To make features associated with each revision, please run:
python ./feat_src/wiki_edit_main.py edit_intention_dataset.csv
This will generate an arff file "edit_intention_dataset.feats.arff".
To predict the edit intentions for a set of revisions, please run:
python ./pred_src/wiki_model.py edit_intention_dataset.feats.arff test_file_to_be_predicted.arff
To retrive the content of each revision, please use:
https://en.wikipedia.org/wiki/WP:Labels?diff=<replace_with_revision_id>
The mapping from label to edit intention can be found below:
{
'counter-vandalism':0,
'fact-update': 1,
'refactoring':2,
'copy-editing':3,
'other':4,
'wikification':5,
'vandalism':6,
'simplification':7,
'elaboration':8,
'verifiability':9,
'process':10,
'clarification':11,
'disambiguation':12,
'point-of-view':13
}
To use our trained word embeddings for Wikipedia article revision, please download it from this link: https://goo.gl/An7DZP (wiki_revision_trained_embedding.bin)

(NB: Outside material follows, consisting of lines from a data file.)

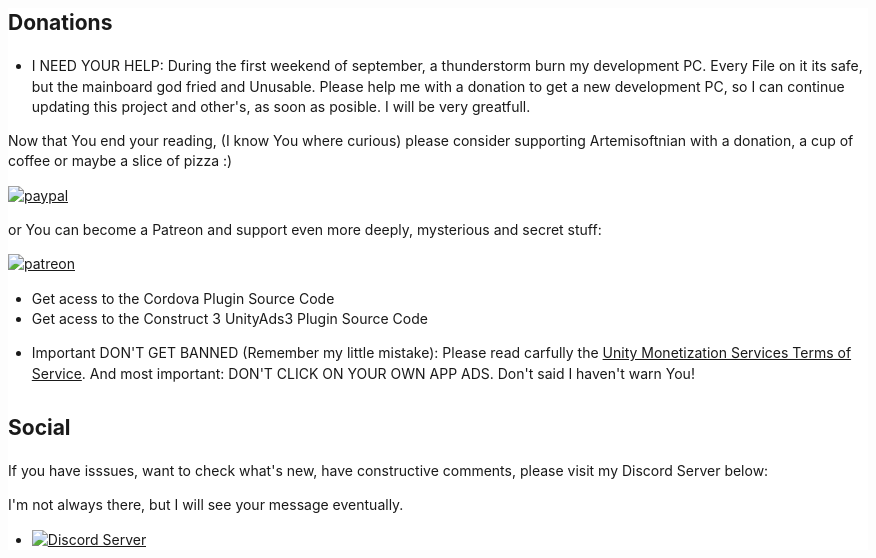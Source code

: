 ## Donations

* I NEED YOUR HELP:  During the first weekend of september, a thunderstorm burn my development PC.  Every File on it its safe, but the mainboard god fried and Unusable.  Please help me with a donation to get a new development PC, so I can continue updating this project and other's, as soon as posible. I will be very greatfull.

Now that You end your reading, (I know You where curious) please consider supporting Artemisoftnian with a donation, a cup of coffee or maybe a slice of pizza :)

 
[![paypal](https://www.paypalobjects.com/en_US/i/btn/btn_donateCC_LG.gif)](https://www.paypal.com/paypalme/WaldemarMedina)

  
or You can become a Patreon and support even more deeply, mysterious and secret stuff:

[![patreon](https://c5.patreon.com/external/logo/become_a_patron_button.png)](https://www.patreon.com/artemisoftnian)


- Get acess to the Cordova Plugin Source Code
- Get acess to the Construct 3 UnityAds3 Plugin Source Code

* Important DON'T GET BANNED (Remember my little mistake): Please read carfully the [Unity Monetization Services Terms of Service](https://unity3d.com/legal/monetization-services-terms-of-service). And most important: DON'T CLICK ON YOUR OWN APP ADS. Don't said I haven't warn You!

  
## Social

 
If you have isssues, want to check what's new, have constructive comments, please visit my Discord Server below:

I'm not always there, but I will see your message eventually.
  

- [![Discord Server](https://discord.com/assets/ff41b628a47ef3141164bfedb04fb220.png)](https://discord.gg/kmfVZMQgDE)
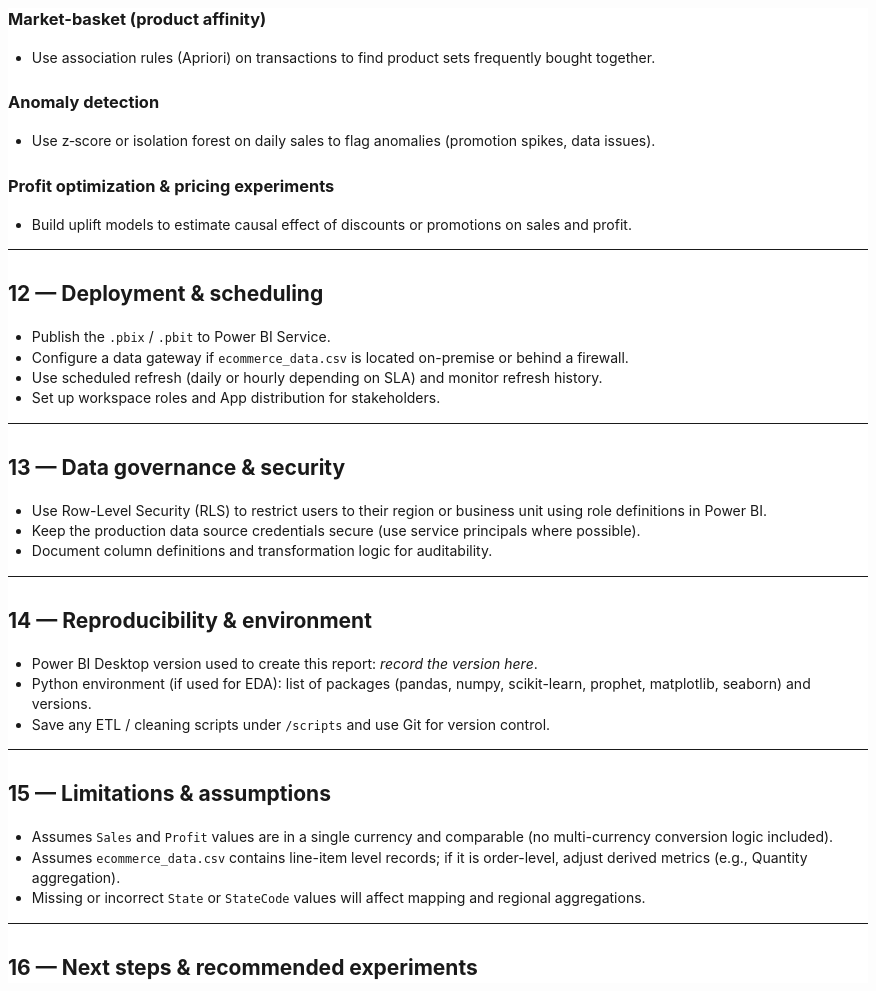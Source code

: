 ### Market-basket (product affinity)
- Use association rules (Apriori) on transactions to find product sets frequently bought together.

### Anomaly detection
- Use z‑score or isolation forest on daily sales to flag anomalies (promotion spikes, data issues).

### Profit optimization & pricing experiments
- Build uplift models to estimate causal effect of discounts or promotions on sales and profit.

---

## 12 — Deployment & scheduling

- Publish the `.pbix` / `.pbit` to Power BI Service.
- Configure a data gateway if `ecommerce_data.csv` is located on-premise or behind a firewall.
- Use scheduled refresh (daily or hourly depending on SLA) and monitor refresh history.
- Set up workspace roles and App distribution for stakeholders.

---

## 13 — Data governance & security

- Use Row-Level Security (RLS) to restrict users to their region or business unit using role definitions in Power BI.
- Keep the production data source credentials secure (use service principals where possible).
- Document column definitions and transformation logic for auditability.

---

## 14 — Reproducibility & environment

- Power BI Desktop version used to create this report: *record the version here*.
- Python environment (if used for EDA): list of packages (pandas, numpy, scikit-learn, prophet, matplotlib, seaborn) and versions.
- Save any ETL / cleaning scripts under `/scripts` and use Git for version control.

---

## 15 — Limitations & assumptions

- Assumes `Sales` and `Profit` values are in a single currency and comparable (no multi-currency conversion logic included).
- Assumes `ecommerce_data.csv` contains line-item level records; if it is order-level, adjust derived metrics (e.g., Quantity aggregation).
- Missing or incorrect `State` or `StateCode` values will affect mapping and regional aggregations.

---

## 16 — Next steps & recommended experiments
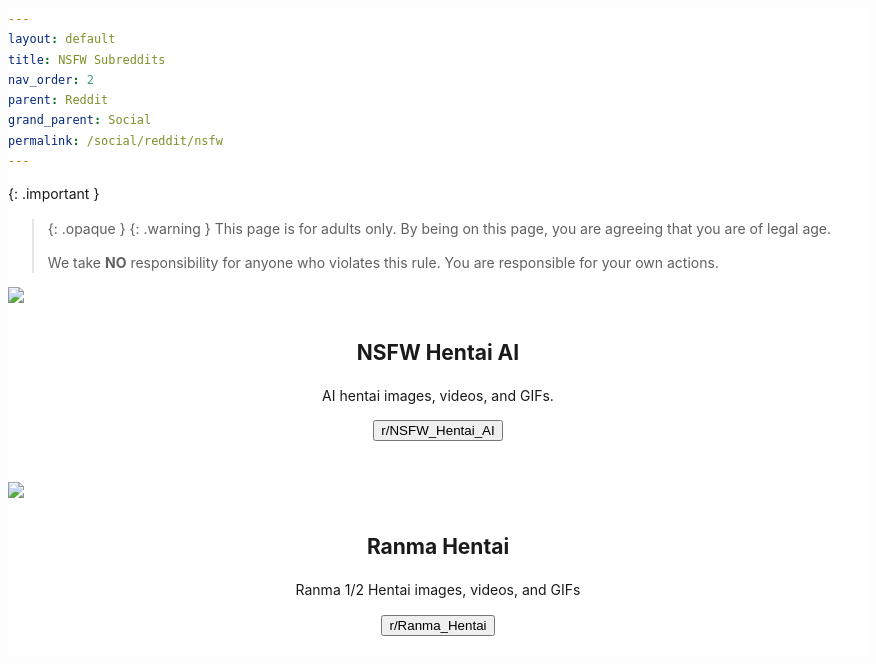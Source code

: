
```yaml
---
layout: default
title: NSFW Subreddits
nav_order: 2
parent: Reddit
grand_parent: Social
permalink: /social/reddit/nsfw
---
```




{: .important }
> {: .opaque }
> {: .warning }
> This page is for adults only. By being on this page, you are agreeing that you are of legal age.
>
> We take **NO** responsibility for anyone who violates this rule. You are responsible for your own actions.

<div class="w3-card">
    <img width="100%" height="auto" src="https://styles.redditmedia.com/t5_ekyrut/styles/bannerBackgroundImage_r9jlhib4544f1.png" />
    <div class="w3-container">
    <h2 class="text-small" style="text-align:center">NSFW Hentai AI</h2>
    <p class="text-small" style="text-align:center">AI hentai images, videos, and GIFs.</p>
    <span class="fs-3">
      <div align="center" class="text-small">
        <a href="https://www.reddit.com/r/NSFW_Hentai_AI/" target="_blank">
          <button type="button" name="button" class="btn">r/NSFW_Hentai_AI</button></a> 
      </div>
    </span>
    <br />
  </div>
</div>
<br />
<div class="w3-card">
    <img width="100%" height="auto" src="https://styles.redditmedia.com/t5_dn30ob/styles/bannerBackgroundImage_my6kvnkad44f1.png" />
    <div class="w3-container">
    <h2 class="text-small" style="text-align:center">Ranma Hentai</h2>
    <p class="text-small" style="text-align:center">Ranma 1/2 Hentai images, videos, and GIFs</p>
    <span class="fs-3">
      <div align="center" class="text-small">
        <a href="https://www.reddit.com/r/Ranma_Hentai/" target="_blank">
          <button type="button" name="button" class="btn">r/Ranma_Hentai</button></a> 
      </div>
    </span>
    <br />
  </div>
</div>

<script>
let S1Index = 0;
showS1();
function showS1() {
  let i;
  let S1 = document.getElementsByClassName("slideshow-one");
  let D1 = document.getElementsByClassName("slideshow-dot-one");
  for (i = 0; i < S1.length; i++) {
    S1[i].style.display = "none";  
  }
  S1Index++;
  if (S1Index > S1.length) {S1Index = 1}    
  for (i = 0; i < D1.length; i++) {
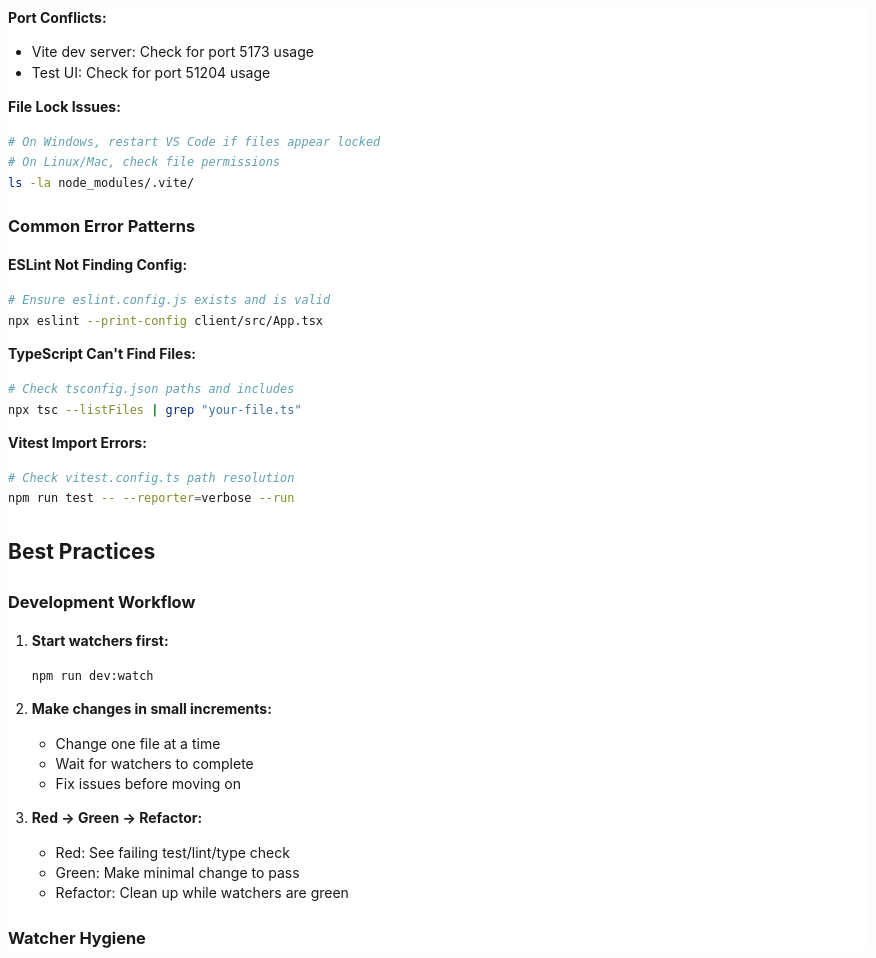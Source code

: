**Port Conflicts:**

- Vite dev server: Check for port 5173 usage
- Test UI: Check for port 51204 usage

**File Lock Issues:**

```bash
# On Windows, restart VS Code if files appear locked
# On Linux/Mac, check file permissions
ls -la node_modules/.vite/
```

### Common Error Patterns

**ESLint Not Finding Config:**

```bash
# Ensure eslint.config.js exists and is valid
npx eslint --print-config client/src/App.tsx
```

**TypeScript Can't Find Files:**

```bash
# Check tsconfig.json paths and includes
npx tsc --listFiles | grep "your-file.ts"
```

**Vitest Import Errors:**

```bash
# Check vitest.config.ts path resolution
npm run test -- --reporter=verbose --run
```

## Best Practices

### Development Workflow

1. **Start watchers first:**

   ```bash
   npm run dev:watch
   ```

2. **Make changes in small increments:**
   - Change one file at a time
   - Wait for watchers to complete
   - Fix issues before moving on

3. **Red → Green → Refactor:**
   - Red: See failing test/lint/type check
   - Green: Make minimal change to pass
   - Refactor: Clean up while watchers are green

### Watcher Hygiene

If you use our tools for your work, please cite the following paper:
- Yang, Diyi, Aaron Halfaker, Robert Kraut, and Eduard Hovy. "Identifying semantic edit intentions from revisions in wikipedia." In Proceedings of the 2017 Conference on Empirical Methods in Natural Language Processing, pp. 2000-2010. 2017.
This project is licensed under the MIT License - see the LICENSE file for details.